(The records Opens)

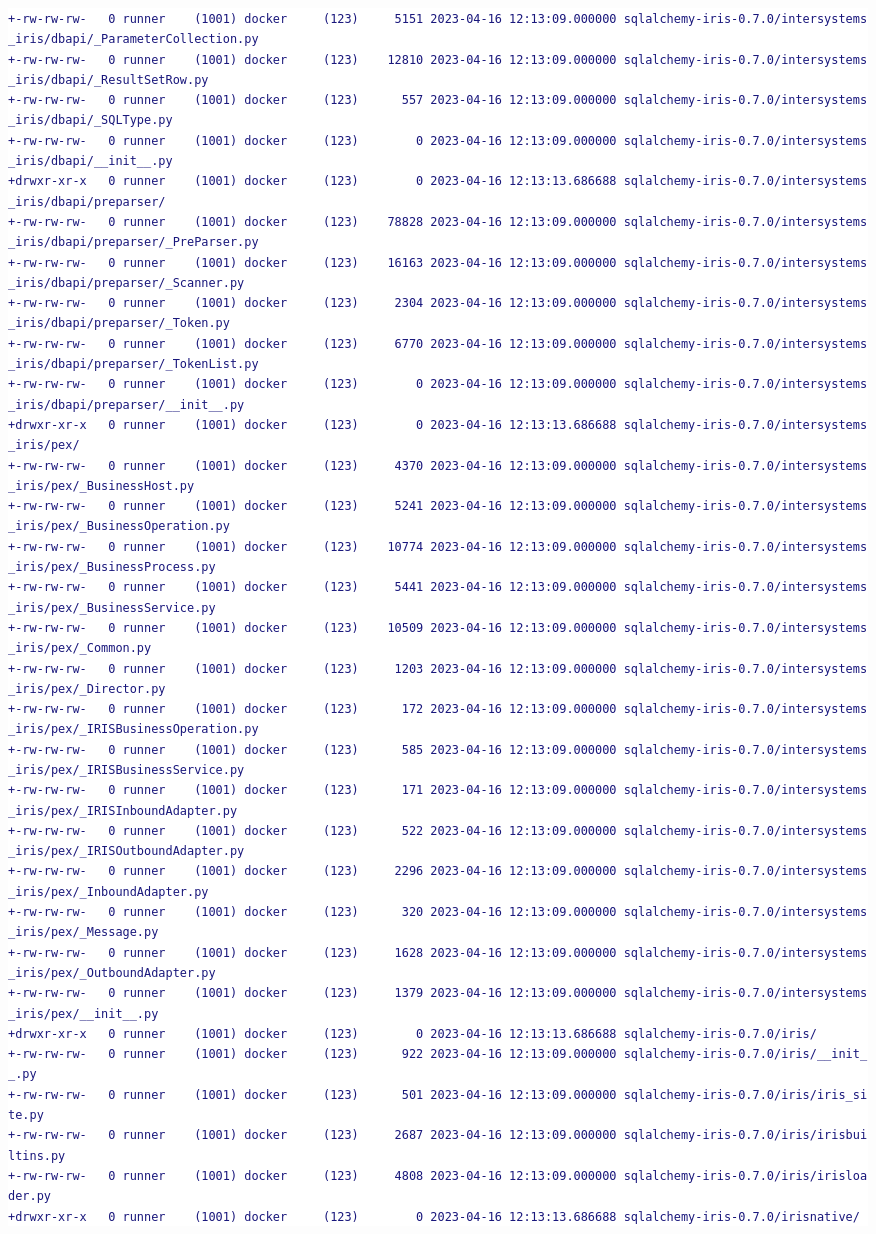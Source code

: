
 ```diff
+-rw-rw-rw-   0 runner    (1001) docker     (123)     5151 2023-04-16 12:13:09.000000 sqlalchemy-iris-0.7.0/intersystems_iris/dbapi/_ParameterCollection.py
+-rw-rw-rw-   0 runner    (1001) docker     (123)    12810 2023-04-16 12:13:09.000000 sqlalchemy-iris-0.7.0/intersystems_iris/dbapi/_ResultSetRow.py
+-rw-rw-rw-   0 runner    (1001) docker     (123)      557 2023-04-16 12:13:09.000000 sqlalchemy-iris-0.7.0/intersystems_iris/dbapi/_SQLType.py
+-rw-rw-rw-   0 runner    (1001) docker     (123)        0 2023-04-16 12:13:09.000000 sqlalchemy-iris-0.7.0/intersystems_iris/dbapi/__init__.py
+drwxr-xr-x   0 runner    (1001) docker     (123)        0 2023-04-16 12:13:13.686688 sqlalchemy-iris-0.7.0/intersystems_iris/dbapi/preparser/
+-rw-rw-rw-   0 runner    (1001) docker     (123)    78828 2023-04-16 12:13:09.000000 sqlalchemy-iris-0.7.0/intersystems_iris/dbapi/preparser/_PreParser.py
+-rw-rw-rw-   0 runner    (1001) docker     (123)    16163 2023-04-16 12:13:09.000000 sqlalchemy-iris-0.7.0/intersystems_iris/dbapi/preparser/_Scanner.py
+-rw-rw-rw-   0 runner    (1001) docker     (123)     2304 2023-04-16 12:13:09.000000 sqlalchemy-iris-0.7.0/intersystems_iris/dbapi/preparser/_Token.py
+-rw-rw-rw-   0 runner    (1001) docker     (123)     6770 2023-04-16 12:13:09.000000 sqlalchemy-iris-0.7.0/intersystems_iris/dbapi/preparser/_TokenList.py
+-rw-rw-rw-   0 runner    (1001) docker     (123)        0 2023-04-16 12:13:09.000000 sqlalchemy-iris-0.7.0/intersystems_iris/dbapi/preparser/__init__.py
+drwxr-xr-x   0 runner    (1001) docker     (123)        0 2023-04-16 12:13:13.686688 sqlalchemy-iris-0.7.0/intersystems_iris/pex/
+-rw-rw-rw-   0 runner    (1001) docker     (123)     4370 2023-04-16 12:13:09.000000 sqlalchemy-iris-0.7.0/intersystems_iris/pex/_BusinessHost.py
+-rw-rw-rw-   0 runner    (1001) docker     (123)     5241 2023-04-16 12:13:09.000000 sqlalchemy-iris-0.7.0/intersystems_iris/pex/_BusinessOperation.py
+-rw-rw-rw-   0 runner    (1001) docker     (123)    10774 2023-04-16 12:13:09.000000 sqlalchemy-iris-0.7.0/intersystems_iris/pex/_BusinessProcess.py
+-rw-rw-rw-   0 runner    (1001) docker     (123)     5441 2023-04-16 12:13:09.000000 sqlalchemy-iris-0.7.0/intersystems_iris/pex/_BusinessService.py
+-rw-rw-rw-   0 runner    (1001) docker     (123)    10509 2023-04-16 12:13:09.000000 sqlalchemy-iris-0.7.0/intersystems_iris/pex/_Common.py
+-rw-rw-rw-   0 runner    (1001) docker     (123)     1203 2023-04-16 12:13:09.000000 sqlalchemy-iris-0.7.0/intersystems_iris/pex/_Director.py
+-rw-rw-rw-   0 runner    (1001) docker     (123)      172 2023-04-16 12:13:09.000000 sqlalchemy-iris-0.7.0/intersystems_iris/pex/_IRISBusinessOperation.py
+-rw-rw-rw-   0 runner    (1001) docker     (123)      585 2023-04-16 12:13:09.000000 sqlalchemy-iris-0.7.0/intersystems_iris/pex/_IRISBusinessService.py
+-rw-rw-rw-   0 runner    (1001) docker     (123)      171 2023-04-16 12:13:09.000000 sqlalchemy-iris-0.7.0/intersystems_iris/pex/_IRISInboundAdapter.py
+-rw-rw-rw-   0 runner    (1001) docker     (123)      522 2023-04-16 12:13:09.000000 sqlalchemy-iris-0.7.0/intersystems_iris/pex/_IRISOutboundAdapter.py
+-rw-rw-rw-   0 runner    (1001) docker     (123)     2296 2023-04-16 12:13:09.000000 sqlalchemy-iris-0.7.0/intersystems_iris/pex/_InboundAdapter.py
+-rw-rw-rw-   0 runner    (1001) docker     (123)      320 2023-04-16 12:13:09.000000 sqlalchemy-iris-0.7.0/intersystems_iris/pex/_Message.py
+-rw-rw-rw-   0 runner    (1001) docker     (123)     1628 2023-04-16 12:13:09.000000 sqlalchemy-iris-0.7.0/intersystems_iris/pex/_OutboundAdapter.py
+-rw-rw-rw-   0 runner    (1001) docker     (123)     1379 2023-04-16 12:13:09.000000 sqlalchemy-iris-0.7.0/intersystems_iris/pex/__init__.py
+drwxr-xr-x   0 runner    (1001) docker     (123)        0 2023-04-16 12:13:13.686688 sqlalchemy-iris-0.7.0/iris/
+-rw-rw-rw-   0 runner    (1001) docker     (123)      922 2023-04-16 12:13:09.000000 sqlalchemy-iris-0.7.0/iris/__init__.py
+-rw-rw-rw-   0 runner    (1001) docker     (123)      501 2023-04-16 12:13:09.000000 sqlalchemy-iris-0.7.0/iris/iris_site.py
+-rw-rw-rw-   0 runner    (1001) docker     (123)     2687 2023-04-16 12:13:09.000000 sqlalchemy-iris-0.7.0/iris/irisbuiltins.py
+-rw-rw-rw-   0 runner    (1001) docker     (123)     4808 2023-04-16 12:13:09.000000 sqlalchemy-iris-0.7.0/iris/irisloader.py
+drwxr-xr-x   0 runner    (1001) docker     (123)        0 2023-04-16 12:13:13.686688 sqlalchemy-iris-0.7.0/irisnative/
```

(The records Closes)

[Goal of the exercise]: For each line above that includes "dbapi", make a copy.

[Task answer]:
+-rw-rw-rw-   0 runner    (1001) docker     (123)     5151 2023-04-16 12:13:09.000000 sqlalchemy-iris-0.7.0/intersystems_iris/dbapi/_ParameterCollection.py
+-rw-rw-rw-   0 runner    (1001) docker     (123)    12810 2023-04-16 12:13:09.000000 sqlalchemy-iris-0.7.0/intersystems_iris/dbapi/_ResultSetRow.py
+-rw-rw-rw-   0 runner    (1001) docker     (123)      557 2023-04-16 12:13:09.000000 sqlalchemy-iris-0.7.0/intersystems_iris/dbapi/_SQLType.py
+-rw-rw-rw-   0 runner    (1001) docker     (123)        0 2023-04-16 12:13:09.000000 sqlalchemy-iris-0.7.0/intersystems_iris/dbapi/__init__.py
+drwxr-xr-x   0 runner    (1001) docker     (123)        0 2023-04-16 12:13:13.686688 sqlalchemy-iris-0.7.0/intersystems_iris/dbapi/preparser/
+-rw-rw-rw-   0 runner    (1001) docker     (123)    78828 2023-04-16 12:13:09.000000 sqlalchemy-iris-0.7.0/intersystems_iris/dbapi/preparser/_PreParser.py
+-rw-rw-rw-   0 runner    (1001) docker     (123)    16163 2023-04-16 12:13:09.000000 sqlalchemy-iris-0.7.0/intersystems_iris/dbapi/preparser/_Scanner.py
+-rw-rw-rw-   0 runner    (1001) docker     (123)     2304 2023-04-16 12:13:09.000000 sqlalchemy-iris-0.7.0/intersystems_iris/dbapi/preparser/_Token.py
+-rw-rw-rw-   0 runner    (1001) docker     (123)     6770 2023-04-16 12:13:09.000000 sqlalchemy-iris-0.7.0/intersystems_iris/dbapi/preparser/_TokenList.py
+-rw-rw-rw-   0 runner    (1001) docker     (123)        0 2023-04-16 12:13:09.000000 sqlalchemy-iris-0.7.0/intersystems_iris/dbapi/preparser/__init__.py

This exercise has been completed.